Eu li em algum lugar que de acordo com físicos teóricos, para cada escolha que fazemos surge um universo paralelo onde escolhemos exatamente o contrário. Isso me traz algum conforto, porque me faz pensar que em algum lugar [por mais distante ou próximo que seja] eu tô cursando letras e sendo muito feliz numa aula de sintaxe. tô fazendo carinho na gatinha que tive que deixar ir, por não haver espaço na casa, mesmo que coubesse em cada cantinho do meu coração. gosto de pensar que em algum lugar, num determinado espaço-tempo, eu posso trilhar todos os caminhos que não pude percorrer aqui. me aquece o peito imaginar que em alguma dimensão estamos dividindo um chá e falando das possibilidades infinitas que a vida nos apresenta e da dificuldade absurda que é ter que escolher uma coisa e em detrimento disso abrir mão de outra. e o quanto isso é bonito e cruel. como nós fomos. e como acabamos. mas não nessa realidade. aqui nós podemos ser muito mais.

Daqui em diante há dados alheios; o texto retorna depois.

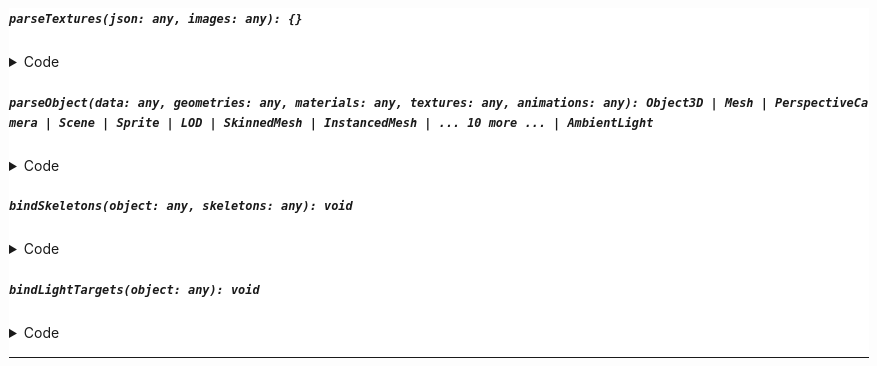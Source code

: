 ##### `parseTextures(json: any, images: any): {}`

<details><summary>Code</summary></details>

##### `parseObject(data: any, geometries: any, materials: any, textures: any, animations: any): Object3D | Mesh | PerspectiveCamera | Scene | Sprite | LOD | SkinnedMesh | InstancedMesh | ... 10 more ... | AmbientLight`

<details><summary>Code</summary></details>

##### `bindSkeletons(object: any, skeletons: any): void`

<details><summary>Code</summary></details>

##### `bindLightTargets(object: any): void`

<details><summary>Code</summary></details>


---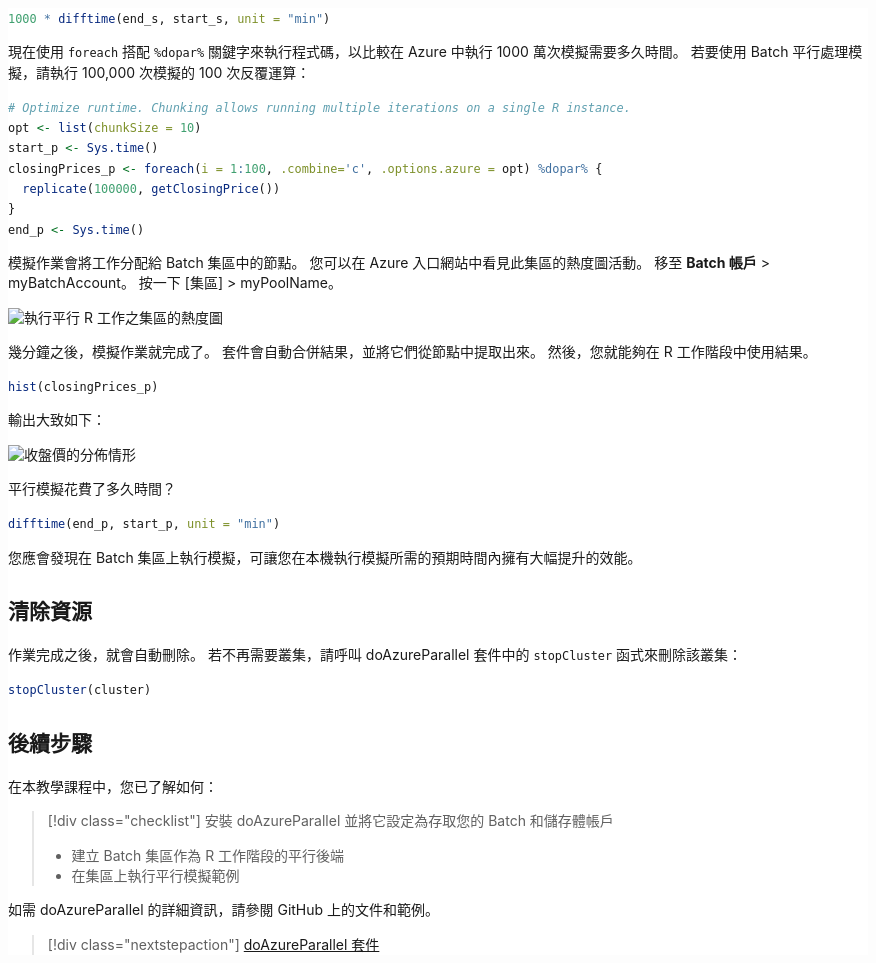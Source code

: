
 ```R 
1000 * difftime(end_s, start_s, unit = "min") 
```


現在使用 `foreach` 搭配 `%dopar%` 關鍵字來執行程式碼，以比較在 Azure 中執行 1000 萬次模擬需要多久時間。 若要使用 Batch 平行處理模擬，請執行 100,000 次模擬的 100 次反覆運算：

```R
# Optimize runtime. Chunking allows running multiple iterations on a single R instance.
opt <- list(chunkSize = 10) 
start_p <- Sys.time()  
closingPrices_p <- foreach(i = 1:100, .combine='c', .options.azure = opt) %dopar% { 
  replicate(100000, getClosingPrice()) 
} 
end_p <- Sys.time() 
```

模擬作業會將工作分配給 Batch 集區中的節點。 您可以在 Azure 入口網站中看見此集區的熱度圖活動。 移至 **Batch 帳戶** > myBatchAccount。 按一下 [集區] > myPoolName。 

![執行平行 R 工作之集區的熱度圖](media/tutorial-r-doazureparallel/pool.png)

幾分鐘之後，模擬作業就完成了。 套件會自動合併結果，並將它們從節點中提取出來。 然後，您就能夠在 R 工作階段中使用結果。 

```R
hist(closingPrices_p) 
```

輸出大致如下：

![收盤價的分佈情形](media/tutorial-r-doazureparallel/closing-prices.png)

平行模擬花費了多久時間？ 

```R
difftime(end_p, start_p, unit = "min")  
```

您應會發現在 Batch 集區上執行模擬，可讓您在本機執行模擬所需的預期時間內擁有大幅提升的效能。 

## <a name="clean-up-resources"></a>清除資源

作業完成之後，就會自動刪除。 若不再需要叢集，請呼叫 doAzureParallel 套件中的 `stopCluster` 函式來刪除該叢集：

```R
stopCluster(cluster)
```

## <a name="next-steps"></a>後續步驟
在本教學課程中，您已了解如何：

> [!div class="checklist"]
安裝 doAzureParallel 並將它設定為存取您的 Batch 和儲存體帳戶
> * 建立 Batch 集區作為 R 工作階段的平行後端
> * 在集區上執行平行模擬範例


如需 doAzureParallel 的詳細資訊，請參閱 GitHub 上的文件和範例。

> [!div class="nextstepaction"]
> [doAzureParallel 套件](https://github.com/Azure/doAzureParallel/)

alguma coisa dentro de mim espera com toda a alma que esses universos existam e que essas outras versões de mim existam, e que esses outros desfechos existam, porque não fui sábia em algumas escolhas, porque agi por pura impulsividade em outras. porque algumas decisões demandavam um tempo que eu não tive. eu tinha medo de desperdiçar cada segundo andando em círculos. você sabe como me apavora andar e não sair do lugar.
mas, sobretudo, falando do que é palpável e real: sou grata a versão de mim que existe aqui e agora, porque eu já nem me lembro quantas vezes tive que trocar de pele, alçar voos com asas quebradas só pra me tornar a pessoa que sou hoje. e eu tenho muito orgulho disso.